Lo súbito de la decisión del jefe del Gobierno pilló con el pie cambiado a los encargados de explicarla. Finalmente unificaron las diversas versiones iniciales y se atuvieron a un solo guión: Aznar no acudía porque la decisión de la familia planteaba «problemas de seguridad y de protocolo».
Basta con reflexionar un poco sobre el asunto para desechar la excusa de la seguridad. No es más difícil proteger a un señor porque esté sentado en la fila sexta de la iglesia en vez de en la primera. Eso sin contar con que el interior de una iglesia es, filas al margen, uno de los sitios menos propicios para la comisión de un atentado: a ver cómo se las arreglan los terroristas para huir. Puestos a atentar contra él, la manifestación posterior hubiera constituido un escenario mucho más favorable. En fin, si el cambio de asientos planteaba problemas de seguridad, digo yo que se los plantearía a todas las autoridades asistentes, incluido el ministro de Justicia, Ángel Acebes, que sí acudió.

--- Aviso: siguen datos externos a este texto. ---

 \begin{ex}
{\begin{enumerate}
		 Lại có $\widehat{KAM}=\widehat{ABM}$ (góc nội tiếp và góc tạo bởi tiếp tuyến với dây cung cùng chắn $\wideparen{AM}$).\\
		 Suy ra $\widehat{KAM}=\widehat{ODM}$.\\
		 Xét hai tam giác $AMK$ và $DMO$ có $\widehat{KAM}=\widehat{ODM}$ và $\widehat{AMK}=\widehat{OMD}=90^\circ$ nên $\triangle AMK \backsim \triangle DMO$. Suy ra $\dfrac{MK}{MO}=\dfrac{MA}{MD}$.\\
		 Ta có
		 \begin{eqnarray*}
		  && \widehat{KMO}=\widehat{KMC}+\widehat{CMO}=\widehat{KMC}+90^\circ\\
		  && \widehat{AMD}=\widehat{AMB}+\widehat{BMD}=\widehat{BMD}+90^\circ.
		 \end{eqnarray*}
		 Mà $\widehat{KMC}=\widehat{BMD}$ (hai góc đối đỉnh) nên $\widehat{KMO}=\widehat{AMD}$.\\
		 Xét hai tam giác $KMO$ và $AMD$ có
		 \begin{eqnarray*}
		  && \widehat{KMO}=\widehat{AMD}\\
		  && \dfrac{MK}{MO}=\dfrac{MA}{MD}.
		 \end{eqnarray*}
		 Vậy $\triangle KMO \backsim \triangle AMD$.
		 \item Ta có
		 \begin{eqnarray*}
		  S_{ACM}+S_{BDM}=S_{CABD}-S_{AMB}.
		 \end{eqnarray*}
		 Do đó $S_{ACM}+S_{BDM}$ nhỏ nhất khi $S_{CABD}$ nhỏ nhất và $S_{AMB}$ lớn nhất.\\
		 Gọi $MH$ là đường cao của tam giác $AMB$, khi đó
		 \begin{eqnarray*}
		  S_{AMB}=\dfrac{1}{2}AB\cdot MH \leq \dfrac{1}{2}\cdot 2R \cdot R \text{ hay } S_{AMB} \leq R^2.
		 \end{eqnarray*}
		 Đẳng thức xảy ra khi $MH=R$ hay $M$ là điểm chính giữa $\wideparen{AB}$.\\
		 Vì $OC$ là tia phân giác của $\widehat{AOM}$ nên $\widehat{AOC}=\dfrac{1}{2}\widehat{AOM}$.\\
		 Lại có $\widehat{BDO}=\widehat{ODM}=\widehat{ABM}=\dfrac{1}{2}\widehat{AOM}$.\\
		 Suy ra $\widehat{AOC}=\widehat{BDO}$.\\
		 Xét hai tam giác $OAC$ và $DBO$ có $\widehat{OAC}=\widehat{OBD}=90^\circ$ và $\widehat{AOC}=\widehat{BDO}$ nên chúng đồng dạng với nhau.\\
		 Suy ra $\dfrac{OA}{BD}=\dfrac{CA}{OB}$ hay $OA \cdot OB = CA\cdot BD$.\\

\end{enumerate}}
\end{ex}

De modo que la única razón que se tiene en pie es la del protocolo. Aznar juzgó que, si no le dejaban sentarse en un lugar preeminente no otro es el significado etimológico de presidir, renunciaba a acudir al acto fúnebre.

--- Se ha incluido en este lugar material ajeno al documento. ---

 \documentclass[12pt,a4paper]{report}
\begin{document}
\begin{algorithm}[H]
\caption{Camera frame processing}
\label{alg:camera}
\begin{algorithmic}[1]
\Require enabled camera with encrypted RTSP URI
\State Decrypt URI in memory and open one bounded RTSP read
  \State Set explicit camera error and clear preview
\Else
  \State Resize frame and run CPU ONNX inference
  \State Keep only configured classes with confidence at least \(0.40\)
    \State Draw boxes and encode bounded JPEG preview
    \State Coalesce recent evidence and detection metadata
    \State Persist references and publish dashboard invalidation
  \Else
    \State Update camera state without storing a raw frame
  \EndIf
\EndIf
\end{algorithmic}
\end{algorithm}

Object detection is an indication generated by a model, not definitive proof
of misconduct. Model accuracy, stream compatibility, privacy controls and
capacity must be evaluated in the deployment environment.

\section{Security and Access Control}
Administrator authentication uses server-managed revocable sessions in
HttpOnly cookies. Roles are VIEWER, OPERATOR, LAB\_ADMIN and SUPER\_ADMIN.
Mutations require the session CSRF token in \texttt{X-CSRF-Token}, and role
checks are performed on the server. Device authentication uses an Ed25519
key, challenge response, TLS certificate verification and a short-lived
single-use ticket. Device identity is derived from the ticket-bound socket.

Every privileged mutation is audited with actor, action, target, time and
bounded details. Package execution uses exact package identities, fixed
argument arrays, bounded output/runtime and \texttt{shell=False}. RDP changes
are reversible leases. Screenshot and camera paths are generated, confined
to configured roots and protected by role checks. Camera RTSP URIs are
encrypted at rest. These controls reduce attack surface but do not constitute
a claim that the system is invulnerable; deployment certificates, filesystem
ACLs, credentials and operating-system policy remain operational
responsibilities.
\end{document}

Debió tener en cuenta esta circunstancia cuando sentenció, ya hace tiempo, que nada ni nadie podían hacerle desistir de estar presente en los entierros de las víctimas de ETA. «Salvo que haya razones de protocolo», debería haber precisado.
El incidente tiene, a falta de otros, un valor simbólico. Sobre todo porque no es el primero de este género que protagoniza el jefe de filas del Gobierno del PP. También provocó un más que triste rifirrafe en la multitudinaria manifestación que se celebró en Barcelona tras el asesinato de Ernest Lluch, cuando pretendió que el lehendakari Ibarretxe no estuviera en la cabecera del cortejo.
Estas cosas revelan hasta qué punto los intereses políticos, incluso los más mezquinos, interfieren constantemente en la materialización práctica de esa consigna tantas veces y tan retóricamente repetida: «Todos unidos contra el terror».
Para promover la unidad hace falta atenerse a lo que hay de común en el conjunto, aceptando la renuncia a una parte de lo propio. De lo contrario, lo que se reclama no es unidad, sino sumisión.
Javier Ortiz. El Mundo (10 de noviembre de 2001). Subido a "Desde Jamaica" el 11 de diciembre de 2012.